Vi è mai capitato di entrare in libreria, prendere un libro, perché magari vi attrae la copertina, la trama vi incanta a tal punto da dire “no non posso lasciarmelo sfuggire” alla fine lo comprate (non dopo diecimila prendi e rimetti sullo scaffale), ma una volta arrivati a casa quel libro finisce sullo scaffale o nella vostra libreria, insieme a tanti altri, belli da vedersi, ma che non avete ancora letto? Bè se avete un amico (o amica) giapponese, vi diranno che siete vittime di “tsundoku”.
Ma cos’è esattamente lo “tsundoku”?
Il termine “tsundoku” è uno delle tante parole giapponesi considerate ormai parte integrante del gergo quotidiano occidentale (come “sushi” o “karaoke”), soprattutto degli amanti della lettura, ad indicare coloro che acquistano assiduamente libri senza poi alla fine leggerli , per i motivi più disparati, che vanno dalla mancanza di tempo alla mancanza proprio di voglia.
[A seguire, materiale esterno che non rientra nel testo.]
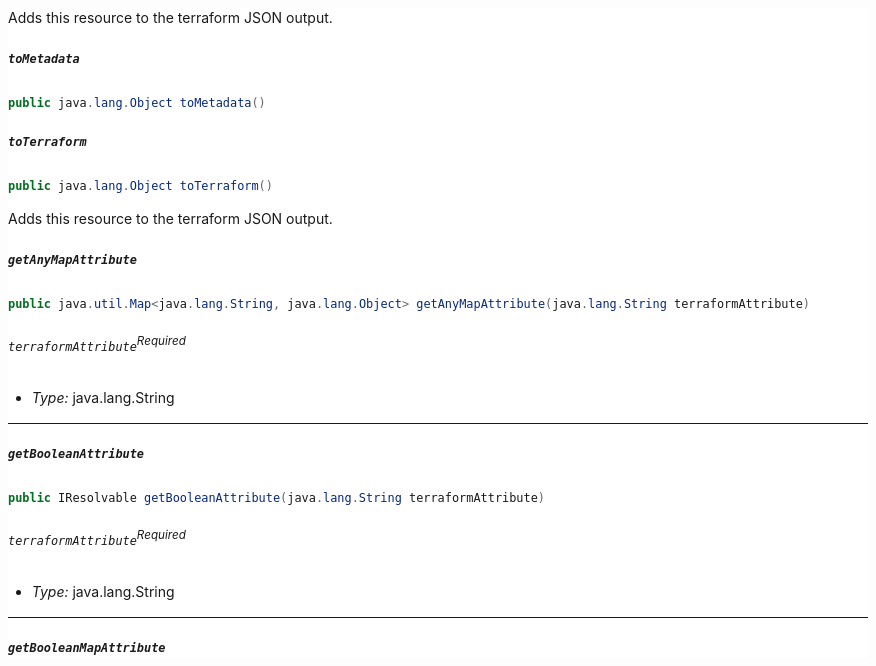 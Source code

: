 Adds this resource to the terraform JSON output.

##### `toMetadata` <a name="toMetadata" id="@cdktf/provider-databricks.dataDatabricksVolume.DataDatabricksVolume.toMetadata"></a>

```java
public java.lang.Object toMetadata()
```

##### `toTerraform` <a name="toTerraform" id="@cdktf/provider-databricks.dataDatabricksVolume.DataDatabricksVolume.toTerraform"></a>

```java
public java.lang.Object toTerraform()
```

Adds this resource to the terraform JSON output.

##### `getAnyMapAttribute` <a name="getAnyMapAttribute" id="@cdktf/provider-databricks.dataDatabricksVolume.DataDatabricksVolume.getAnyMapAttribute"></a>

```java
public java.util.Map<java.lang.String, java.lang.Object> getAnyMapAttribute(java.lang.String terraformAttribute)
```

###### `terraformAttribute`<sup>Required</sup> <a name="terraformAttribute" id="@cdktf/provider-databricks.dataDatabricksVolume.DataDatabricksVolume.getAnyMapAttribute.parameter.terraformAttribute"></a>

- *Type:* java.lang.String

---

##### `getBooleanAttribute` <a name="getBooleanAttribute" id="@cdktf/provider-databricks.dataDatabricksVolume.DataDatabricksVolume.getBooleanAttribute"></a>

```java
public IResolvable getBooleanAttribute(java.lang.String terraformAttribute)
```

###### `terraformAttribute`<sup>Required</sup> <a name="terraformAttribute" id="@cdktf/provider-databricks.dataDatabricksVolume.DataDatabricksVolume.getBooleanAttribute.parameter.terraformAttribute"></a>

- *Type:* java.lang.String

---

##### `getBooleanMapAttribute` <a name="getBooleanMapAttribute" id="@cdktf/provider-databricks.dataDatabricksVolume.DataDatabricksVolume.getBooleanMapAttribute"></a>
Etimologicamente questa parola nasce come un gioco di parole, 積んでおく (tsunde oku), che significa “accumulare e lasciare li per un po’”.
Ed ecco che coi libri si tende sempre più a fare questo: acquistarli, per poi metterli impilati in una libreria del proprio soggiorno, o della camera, e lasciarli lì, nella speranza di aver tempo per riprenderli in mano e metterci a leggere.
Un fenomeno, quello di comprare libri che poi non si leggono (almeno dell’immediato) tanto insolito e irrazionale quanto stranamente antico.
E nell’antichità, addirittura, la cosiddetta “bibliomania” non veniva vista di buon occhio dalla società.
Nel Medioevo, ad esempio, gli Occidentali guardavano con disprezzo alla pratica degli Arabi di accumulare libri preziosi.
Una situazione che divenne ancora più difficile nell’epoca dei Lumi, dove questa passione era considerata immorale e pertanto fu proibita.
Solo coi primi del ‘900 la “bibliomania” comincia ad essere considerata indice di raffinatezza e di amore della cultura.
Ma oggi come viene visto questo “acquisto di libri destinati a restare non letti”? La risposta è : dipende dai punti di vista.
C’è chi come i medievali lo vede come un qualcosa di negativo e chi lo vede come un arricchimento, perchè ogni libro acquistato, forse perchè lo compriamo attratti dalla copertina o dalla trama, racchiude tra le sue pagine una parte di noi, della nostra vita.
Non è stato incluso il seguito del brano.